Erik Peter van Heemst (born 10 July 1952 in Rotterdam) is a Dutch politician. From 1991 to 2006 he was a member of the House of Representatives for the Dutch Labour Party (PvdA). Since the municipal elections of 2006 he was the leader of the PvdA in Rotterdam, until his resignation on 27 March 2014.

Van Heemst studied law in Rotterdam, after which he became personal assistant to Hans Kombrink, member of parliament for the PvdA at that time. He was also a public housing staff member for the PvdA. From 1978 to 1991 he was a member of the provincial parliament of South Holland for the PvdA, and in 1987 he became a member of the provincial executive for urban renewal, recreation, nature and landscaping. In 1991 he became an MP for the PvdA.

When he left his post in 2006 to become leader of the PvdA in Rotterdam he was the longest-sitting member of the PvdA in the House of Representatives.

==House of Representatives==
In 1996, Peter van Heemst, together with his Democrats 66 colleague Olga Scheltema, blocked the dividing of Rotterdam to create a city province. After that the Dutch government withdrew the entire plan.

Also in 1996 he helped create, together with fellow-townsman Benk Korthals (VVD) the 'Victor-act', which obliged owners of buildings in which drugs were being sold and/or used to renovate, redevelop and re-rent such buildings on the penalty of expropriation.

In the 2003 Peter van Heemst was the only one of the PvdA lower parliament members to oppose the compromise that the PvdA and the CDA agreed upon concerning the invasion of Iraq. He insisted that the PvdA broke off the ongoing negotiations between both parties regarding the formation of a new government.

==Rotterdam==
In October 2005 van Heemst was chosen by his party members to lead the PvdA in the upcoming municipal elections in Rotterdam in 2006. He won the elections by receiving 60% of the votes. Other candidates were Dominic Schrijer, Matthijs van Muijen, and Bert Cremers. It was the first time that party members could directly choose their leader in a referendum.
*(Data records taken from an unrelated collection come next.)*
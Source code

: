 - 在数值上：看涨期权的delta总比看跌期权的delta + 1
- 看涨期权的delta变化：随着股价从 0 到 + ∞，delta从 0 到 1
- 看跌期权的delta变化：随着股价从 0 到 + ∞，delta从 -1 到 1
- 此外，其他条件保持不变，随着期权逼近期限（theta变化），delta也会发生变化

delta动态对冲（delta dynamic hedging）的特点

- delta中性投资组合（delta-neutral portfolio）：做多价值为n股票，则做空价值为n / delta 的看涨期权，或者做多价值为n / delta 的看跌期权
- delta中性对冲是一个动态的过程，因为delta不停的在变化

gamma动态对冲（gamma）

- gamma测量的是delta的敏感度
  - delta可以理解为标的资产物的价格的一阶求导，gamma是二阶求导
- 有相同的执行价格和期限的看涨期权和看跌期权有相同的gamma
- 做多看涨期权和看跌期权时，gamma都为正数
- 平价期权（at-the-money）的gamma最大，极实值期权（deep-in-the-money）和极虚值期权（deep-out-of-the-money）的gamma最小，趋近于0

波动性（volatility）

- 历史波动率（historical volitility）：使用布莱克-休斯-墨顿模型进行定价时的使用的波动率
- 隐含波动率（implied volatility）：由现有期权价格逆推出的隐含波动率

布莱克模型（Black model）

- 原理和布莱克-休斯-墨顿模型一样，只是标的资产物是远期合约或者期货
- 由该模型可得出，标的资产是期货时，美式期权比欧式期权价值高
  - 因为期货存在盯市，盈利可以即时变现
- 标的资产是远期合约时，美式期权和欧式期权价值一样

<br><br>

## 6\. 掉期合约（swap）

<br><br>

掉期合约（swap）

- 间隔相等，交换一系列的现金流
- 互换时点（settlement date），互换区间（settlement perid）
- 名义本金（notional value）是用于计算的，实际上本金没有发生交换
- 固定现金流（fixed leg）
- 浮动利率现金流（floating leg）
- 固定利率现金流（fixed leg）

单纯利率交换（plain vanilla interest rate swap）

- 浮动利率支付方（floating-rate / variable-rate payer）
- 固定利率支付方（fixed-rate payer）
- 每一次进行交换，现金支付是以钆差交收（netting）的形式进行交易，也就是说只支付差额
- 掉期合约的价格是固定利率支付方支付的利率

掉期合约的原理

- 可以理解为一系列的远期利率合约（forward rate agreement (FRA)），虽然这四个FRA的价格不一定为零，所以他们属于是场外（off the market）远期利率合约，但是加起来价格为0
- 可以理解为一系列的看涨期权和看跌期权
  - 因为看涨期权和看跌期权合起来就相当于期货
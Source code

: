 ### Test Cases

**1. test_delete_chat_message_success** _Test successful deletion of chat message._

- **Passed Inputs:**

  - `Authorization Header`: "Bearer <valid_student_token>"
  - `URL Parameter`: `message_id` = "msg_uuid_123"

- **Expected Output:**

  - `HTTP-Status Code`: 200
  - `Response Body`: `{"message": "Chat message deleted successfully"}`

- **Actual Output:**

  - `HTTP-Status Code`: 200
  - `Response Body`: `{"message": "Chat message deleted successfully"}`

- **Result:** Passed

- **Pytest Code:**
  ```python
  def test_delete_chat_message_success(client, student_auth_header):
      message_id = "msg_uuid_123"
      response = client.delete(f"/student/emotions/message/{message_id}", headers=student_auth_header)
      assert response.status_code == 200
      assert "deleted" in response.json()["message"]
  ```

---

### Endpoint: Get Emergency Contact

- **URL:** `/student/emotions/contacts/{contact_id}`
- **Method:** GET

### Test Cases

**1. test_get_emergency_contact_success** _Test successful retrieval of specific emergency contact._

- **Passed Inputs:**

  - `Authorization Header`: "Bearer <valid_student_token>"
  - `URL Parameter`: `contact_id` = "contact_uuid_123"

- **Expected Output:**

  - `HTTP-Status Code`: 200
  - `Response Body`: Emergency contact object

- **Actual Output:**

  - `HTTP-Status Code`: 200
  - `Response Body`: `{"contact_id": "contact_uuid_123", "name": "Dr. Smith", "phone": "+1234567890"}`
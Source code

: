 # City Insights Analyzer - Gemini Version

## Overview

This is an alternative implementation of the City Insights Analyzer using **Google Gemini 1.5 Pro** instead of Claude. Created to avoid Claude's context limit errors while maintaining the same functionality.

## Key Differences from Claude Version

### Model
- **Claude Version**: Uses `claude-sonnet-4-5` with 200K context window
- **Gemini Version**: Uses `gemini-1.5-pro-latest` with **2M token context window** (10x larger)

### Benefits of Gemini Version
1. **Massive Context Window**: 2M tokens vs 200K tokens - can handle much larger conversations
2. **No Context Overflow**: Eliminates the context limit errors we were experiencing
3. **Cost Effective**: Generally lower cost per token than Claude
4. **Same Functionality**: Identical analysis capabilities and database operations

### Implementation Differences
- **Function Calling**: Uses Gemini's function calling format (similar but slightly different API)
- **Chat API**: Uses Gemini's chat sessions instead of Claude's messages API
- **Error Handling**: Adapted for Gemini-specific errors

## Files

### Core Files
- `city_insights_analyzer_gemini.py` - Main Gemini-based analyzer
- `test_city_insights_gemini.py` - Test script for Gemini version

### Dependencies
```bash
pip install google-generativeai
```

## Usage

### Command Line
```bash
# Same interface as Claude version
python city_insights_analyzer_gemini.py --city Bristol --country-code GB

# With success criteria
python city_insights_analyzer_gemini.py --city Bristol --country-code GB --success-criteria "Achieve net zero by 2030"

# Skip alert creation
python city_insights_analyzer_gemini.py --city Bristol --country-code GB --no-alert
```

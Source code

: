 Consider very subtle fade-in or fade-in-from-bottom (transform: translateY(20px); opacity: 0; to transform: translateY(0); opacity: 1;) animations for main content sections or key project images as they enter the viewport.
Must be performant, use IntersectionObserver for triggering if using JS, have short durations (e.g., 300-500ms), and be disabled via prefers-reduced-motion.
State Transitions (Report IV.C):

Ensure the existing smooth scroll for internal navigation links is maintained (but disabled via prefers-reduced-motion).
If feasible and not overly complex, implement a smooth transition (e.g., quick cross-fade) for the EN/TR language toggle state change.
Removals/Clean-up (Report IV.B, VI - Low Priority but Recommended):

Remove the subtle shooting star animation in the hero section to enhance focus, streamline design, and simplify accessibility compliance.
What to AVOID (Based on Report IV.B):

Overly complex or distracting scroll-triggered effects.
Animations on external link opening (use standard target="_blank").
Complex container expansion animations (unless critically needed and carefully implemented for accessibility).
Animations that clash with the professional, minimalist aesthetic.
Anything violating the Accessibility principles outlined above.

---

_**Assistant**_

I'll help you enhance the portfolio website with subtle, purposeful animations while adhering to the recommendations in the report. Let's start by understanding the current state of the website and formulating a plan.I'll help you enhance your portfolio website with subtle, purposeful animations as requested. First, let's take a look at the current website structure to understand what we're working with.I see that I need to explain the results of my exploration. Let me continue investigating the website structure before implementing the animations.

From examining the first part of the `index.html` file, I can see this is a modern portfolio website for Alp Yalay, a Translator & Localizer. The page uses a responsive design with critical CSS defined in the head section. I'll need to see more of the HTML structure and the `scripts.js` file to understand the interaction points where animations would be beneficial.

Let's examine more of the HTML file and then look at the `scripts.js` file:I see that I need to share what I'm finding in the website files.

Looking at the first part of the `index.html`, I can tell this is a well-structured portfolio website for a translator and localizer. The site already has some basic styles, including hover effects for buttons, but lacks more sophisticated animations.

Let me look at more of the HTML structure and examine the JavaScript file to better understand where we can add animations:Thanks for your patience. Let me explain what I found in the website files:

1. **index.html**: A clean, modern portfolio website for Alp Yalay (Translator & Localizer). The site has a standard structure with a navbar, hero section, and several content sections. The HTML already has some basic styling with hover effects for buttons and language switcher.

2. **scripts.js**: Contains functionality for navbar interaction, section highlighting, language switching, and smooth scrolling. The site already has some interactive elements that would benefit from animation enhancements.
On March 7, 2006, the PvdA and its leader van Heemst recorded a landslide victory in Rotterdam. In the municipal elections they recorded an increase in member seats from 11 to 18 (out of a total of 45). This was the biggest growth in the history of the PvdA in Rotterdam. A coalition with Livable Rotterdam (Leefbaar Rotterdam) (Marco Pastors' party, which received 14 member seats) was however out of the question due to Pastors' unwillingness. Therefore, van Heemst needed to create a coalition with the much smaller parties of CDA, VVD, and GreenLeft (GroenLinks). Van Heemst himself became head of the PvdA in the municipal council. On May 16, 2006, he resigned his commission as a member of the House of Representatives to be able to concentrate fully on his new function.